We obsess over gun control and at the same time spend trillions blowing people up overseas and billions locking up drug users at home and then wonder why there's no money left to treat our mentally ill and indigent here. Why is it that our three largest inpatient mental health centers are in Riker's island, LA county jail, and Cook county jail? I actually was talking about this with my mom night before last and she brought up a valid point: when she was in her 20's sick people could go to the mental asylum. Nowadays they have to keep dealing with them til they assault someone or break in somewhere so that she can arrest them and take them to jail where they can get medication and treatment. Is this a side effect of prison-for-profit? Why are our police functioning as a mental health admitting service? Why does the state think that murdering children by remote control airplane doesn't set a precedent for lowering the value of human life?
 

To a person, almost everyone one of these guys exhibited signs of being severely unbalanced, and every time the supposed safeguards were ignored or circumvented. What good is a background check when a judge doesn't bother to report his declaration of someone as mentally ill? How can someone have FIVE contacts with campus police resulting in expulsion pending a mental clearance and it doesn't get reported, AFTER students and teachers expressed fears that the subject was turning violent?  As a libertarian, I have serious reservations about involuntary commitments and civil confinement, but I think these are options that need to be entertained in very well defined and limited circumstances. 

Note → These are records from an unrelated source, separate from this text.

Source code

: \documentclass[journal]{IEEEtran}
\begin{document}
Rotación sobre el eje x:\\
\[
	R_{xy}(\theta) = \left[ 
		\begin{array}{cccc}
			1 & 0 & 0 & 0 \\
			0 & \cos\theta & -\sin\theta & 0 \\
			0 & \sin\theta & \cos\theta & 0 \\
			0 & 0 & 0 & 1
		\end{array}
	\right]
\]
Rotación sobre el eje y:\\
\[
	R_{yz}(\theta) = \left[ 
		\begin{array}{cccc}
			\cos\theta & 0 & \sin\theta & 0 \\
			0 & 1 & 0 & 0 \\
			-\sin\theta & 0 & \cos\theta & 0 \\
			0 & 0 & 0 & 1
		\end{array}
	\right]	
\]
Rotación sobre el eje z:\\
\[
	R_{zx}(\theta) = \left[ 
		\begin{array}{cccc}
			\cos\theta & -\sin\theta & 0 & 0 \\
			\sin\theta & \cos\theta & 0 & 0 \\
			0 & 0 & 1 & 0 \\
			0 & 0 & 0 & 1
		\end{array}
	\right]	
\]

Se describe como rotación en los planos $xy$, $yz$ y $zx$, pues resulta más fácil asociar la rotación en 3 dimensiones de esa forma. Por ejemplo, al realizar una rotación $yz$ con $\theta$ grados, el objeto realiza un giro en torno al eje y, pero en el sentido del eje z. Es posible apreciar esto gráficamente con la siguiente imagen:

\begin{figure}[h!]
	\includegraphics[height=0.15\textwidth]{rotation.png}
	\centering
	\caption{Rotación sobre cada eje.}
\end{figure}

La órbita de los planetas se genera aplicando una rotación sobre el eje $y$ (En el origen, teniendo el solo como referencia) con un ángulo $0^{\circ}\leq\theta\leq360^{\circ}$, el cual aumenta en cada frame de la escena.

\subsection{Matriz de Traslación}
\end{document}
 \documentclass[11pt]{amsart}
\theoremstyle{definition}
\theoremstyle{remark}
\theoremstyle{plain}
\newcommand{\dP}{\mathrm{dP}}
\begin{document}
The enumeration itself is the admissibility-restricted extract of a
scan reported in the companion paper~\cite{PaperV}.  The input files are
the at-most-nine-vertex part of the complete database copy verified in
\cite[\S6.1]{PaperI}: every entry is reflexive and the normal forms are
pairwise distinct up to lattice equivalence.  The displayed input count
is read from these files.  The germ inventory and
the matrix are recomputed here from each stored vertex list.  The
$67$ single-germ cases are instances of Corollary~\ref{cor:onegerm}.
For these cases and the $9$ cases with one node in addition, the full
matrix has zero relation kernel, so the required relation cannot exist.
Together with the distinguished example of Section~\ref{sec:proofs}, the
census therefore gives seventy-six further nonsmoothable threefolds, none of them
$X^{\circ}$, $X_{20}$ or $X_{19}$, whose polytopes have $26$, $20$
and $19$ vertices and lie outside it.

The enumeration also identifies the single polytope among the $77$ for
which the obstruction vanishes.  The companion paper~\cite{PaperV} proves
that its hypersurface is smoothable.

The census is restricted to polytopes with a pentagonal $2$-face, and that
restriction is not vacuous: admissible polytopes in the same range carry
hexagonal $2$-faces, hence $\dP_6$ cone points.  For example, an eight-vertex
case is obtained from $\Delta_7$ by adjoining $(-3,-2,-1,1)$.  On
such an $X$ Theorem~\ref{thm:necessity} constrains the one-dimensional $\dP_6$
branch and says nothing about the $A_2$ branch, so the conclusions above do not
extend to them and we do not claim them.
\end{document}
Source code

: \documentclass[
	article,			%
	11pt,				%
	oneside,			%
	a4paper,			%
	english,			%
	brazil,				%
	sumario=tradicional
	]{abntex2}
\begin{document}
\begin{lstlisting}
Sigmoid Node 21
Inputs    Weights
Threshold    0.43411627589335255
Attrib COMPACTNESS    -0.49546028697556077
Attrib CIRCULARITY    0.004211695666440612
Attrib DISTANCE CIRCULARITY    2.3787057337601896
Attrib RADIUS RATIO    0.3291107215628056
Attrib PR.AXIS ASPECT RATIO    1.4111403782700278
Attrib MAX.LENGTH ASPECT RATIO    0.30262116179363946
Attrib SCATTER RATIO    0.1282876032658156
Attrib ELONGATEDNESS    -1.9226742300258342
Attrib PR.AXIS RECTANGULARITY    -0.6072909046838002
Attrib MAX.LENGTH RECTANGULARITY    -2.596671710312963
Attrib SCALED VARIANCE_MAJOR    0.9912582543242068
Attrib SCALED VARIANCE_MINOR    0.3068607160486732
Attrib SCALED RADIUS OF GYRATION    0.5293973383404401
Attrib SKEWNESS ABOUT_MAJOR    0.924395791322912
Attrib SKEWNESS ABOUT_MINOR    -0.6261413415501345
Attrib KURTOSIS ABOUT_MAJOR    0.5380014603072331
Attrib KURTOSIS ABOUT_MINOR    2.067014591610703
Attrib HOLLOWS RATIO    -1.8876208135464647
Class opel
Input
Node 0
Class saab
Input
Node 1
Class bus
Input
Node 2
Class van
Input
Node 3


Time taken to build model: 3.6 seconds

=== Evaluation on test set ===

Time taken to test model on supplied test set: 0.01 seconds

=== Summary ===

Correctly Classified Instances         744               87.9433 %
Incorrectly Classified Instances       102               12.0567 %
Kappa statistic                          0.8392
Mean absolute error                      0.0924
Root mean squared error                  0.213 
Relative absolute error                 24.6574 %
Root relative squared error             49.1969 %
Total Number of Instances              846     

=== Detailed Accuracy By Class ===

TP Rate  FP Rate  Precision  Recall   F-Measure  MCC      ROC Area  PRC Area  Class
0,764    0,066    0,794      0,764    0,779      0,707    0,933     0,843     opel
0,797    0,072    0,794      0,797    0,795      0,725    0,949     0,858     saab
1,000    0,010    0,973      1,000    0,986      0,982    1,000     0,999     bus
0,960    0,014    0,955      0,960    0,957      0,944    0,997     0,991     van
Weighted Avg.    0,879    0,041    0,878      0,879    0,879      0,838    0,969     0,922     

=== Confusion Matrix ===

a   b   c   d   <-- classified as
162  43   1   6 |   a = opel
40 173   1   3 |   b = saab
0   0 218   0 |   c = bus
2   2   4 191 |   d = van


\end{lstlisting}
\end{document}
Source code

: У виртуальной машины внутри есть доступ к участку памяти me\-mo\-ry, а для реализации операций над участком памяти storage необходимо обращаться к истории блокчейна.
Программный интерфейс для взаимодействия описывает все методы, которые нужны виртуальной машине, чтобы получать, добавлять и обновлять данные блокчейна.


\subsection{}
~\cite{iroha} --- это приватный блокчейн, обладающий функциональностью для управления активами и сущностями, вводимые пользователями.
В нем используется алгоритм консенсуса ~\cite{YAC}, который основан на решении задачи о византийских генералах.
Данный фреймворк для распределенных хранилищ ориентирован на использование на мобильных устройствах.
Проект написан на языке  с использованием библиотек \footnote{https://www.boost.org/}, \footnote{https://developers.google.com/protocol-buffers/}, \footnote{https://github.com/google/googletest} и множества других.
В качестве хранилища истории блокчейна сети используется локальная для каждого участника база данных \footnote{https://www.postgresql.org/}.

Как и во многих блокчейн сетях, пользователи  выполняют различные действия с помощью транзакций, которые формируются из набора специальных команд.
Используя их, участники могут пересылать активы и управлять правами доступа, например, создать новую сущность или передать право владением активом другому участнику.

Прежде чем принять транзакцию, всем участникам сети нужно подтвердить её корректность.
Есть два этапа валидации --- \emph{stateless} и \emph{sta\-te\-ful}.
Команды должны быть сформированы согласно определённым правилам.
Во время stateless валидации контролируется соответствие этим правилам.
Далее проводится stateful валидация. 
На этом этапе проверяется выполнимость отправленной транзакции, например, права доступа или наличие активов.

THESE are the questions that we should be having a conversation about, not how many rounds are in your rifle at any given time.
 

We have been, and seemingly will continue to keep having the wrong conversation. We will continue to debate feel-good legislation that only affects the law abiding, because its much more difficult to entertain the idea that the problem is not guns, movies, or games and that the problem is really US. Our outrage is in direct conflict with our outright refusal to take a hard look at why we are so obsessed with mass violence and why we as a nation have our collective head stuck up our ass when it comes to recognizing when someone needs help, and when someone may be a nascent predator.